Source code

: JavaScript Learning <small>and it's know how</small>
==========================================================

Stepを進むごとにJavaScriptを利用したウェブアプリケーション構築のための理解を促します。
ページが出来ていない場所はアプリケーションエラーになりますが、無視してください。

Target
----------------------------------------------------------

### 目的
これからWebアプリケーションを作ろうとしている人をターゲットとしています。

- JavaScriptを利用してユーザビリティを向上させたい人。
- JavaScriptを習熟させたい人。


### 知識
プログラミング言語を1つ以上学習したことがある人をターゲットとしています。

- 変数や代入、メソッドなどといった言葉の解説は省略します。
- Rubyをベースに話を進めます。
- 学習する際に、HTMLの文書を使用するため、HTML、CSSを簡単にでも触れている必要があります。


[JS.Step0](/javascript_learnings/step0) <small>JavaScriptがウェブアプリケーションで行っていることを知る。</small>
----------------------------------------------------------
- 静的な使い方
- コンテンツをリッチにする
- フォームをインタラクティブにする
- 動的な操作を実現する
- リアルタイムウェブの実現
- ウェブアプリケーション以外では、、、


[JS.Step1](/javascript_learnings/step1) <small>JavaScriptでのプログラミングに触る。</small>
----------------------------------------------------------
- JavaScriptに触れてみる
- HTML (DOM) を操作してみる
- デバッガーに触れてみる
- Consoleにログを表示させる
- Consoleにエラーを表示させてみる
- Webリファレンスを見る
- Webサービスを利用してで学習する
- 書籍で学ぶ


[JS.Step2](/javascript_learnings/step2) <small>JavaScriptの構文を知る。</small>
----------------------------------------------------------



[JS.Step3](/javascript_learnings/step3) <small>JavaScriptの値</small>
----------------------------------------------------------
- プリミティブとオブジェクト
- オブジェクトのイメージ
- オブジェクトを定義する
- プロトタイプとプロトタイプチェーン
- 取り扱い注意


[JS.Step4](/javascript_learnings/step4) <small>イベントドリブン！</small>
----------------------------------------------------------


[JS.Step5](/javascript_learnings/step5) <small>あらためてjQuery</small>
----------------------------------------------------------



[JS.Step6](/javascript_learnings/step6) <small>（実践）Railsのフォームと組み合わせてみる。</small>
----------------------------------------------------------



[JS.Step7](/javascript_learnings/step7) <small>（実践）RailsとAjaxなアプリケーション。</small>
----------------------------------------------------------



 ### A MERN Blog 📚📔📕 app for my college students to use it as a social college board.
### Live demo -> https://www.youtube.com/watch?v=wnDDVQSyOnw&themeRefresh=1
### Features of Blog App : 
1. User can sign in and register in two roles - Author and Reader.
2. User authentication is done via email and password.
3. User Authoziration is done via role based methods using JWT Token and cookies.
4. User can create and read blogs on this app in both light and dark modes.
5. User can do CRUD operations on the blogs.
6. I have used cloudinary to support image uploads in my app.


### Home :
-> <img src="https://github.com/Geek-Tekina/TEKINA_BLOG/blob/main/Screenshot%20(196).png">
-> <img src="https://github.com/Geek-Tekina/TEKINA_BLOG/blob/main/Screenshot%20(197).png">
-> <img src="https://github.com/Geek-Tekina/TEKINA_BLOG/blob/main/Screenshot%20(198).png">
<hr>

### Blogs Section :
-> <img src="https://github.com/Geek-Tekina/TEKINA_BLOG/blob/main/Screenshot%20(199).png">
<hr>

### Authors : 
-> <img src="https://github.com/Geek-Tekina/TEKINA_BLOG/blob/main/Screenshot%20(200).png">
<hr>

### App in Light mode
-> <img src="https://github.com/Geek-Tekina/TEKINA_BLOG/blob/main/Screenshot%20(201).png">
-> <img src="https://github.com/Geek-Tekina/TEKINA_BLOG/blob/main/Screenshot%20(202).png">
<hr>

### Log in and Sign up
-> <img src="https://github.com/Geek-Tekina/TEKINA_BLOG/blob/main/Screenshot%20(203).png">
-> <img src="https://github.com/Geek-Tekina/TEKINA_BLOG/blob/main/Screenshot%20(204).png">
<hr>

= = = = = = =

Everything from the line with "### Blogs Section" to the end of the listing, and only that, is to be set down exactly, line by line.

### Blogs Section :
-> <img src="https://github.com/Geek-Tekina/TEKINA_BLOG/blob/main/Screenshot%20(199).png">
<hr>

### Authors : 
-> <img src="https://github.com/Geek-Tekina/TEKINA_BLOG/blob/main/Screenshot%20(200).png">
<hr>

### App in Light mode
-> <img src="https://github.com/Geek-Tekina/TEKINA_BLOG/blob/main/Screenshot%20(201).png">
-> <img src="https://github.com/Geek-Tekina/TEKINA_BLOG/blob/main/Screenshot%20(202).png">
<hr>

### Log in and Sign up
-> <img src="https://github.com/Geek-Tekina/TEKINA_BLOG/blob/main/Screenshot%20(203).png">
-> <img src="https://github.com/Geek-Tekina/TEKINA_BLOG/blob/main/Screenshot%20(204).png">
<hr>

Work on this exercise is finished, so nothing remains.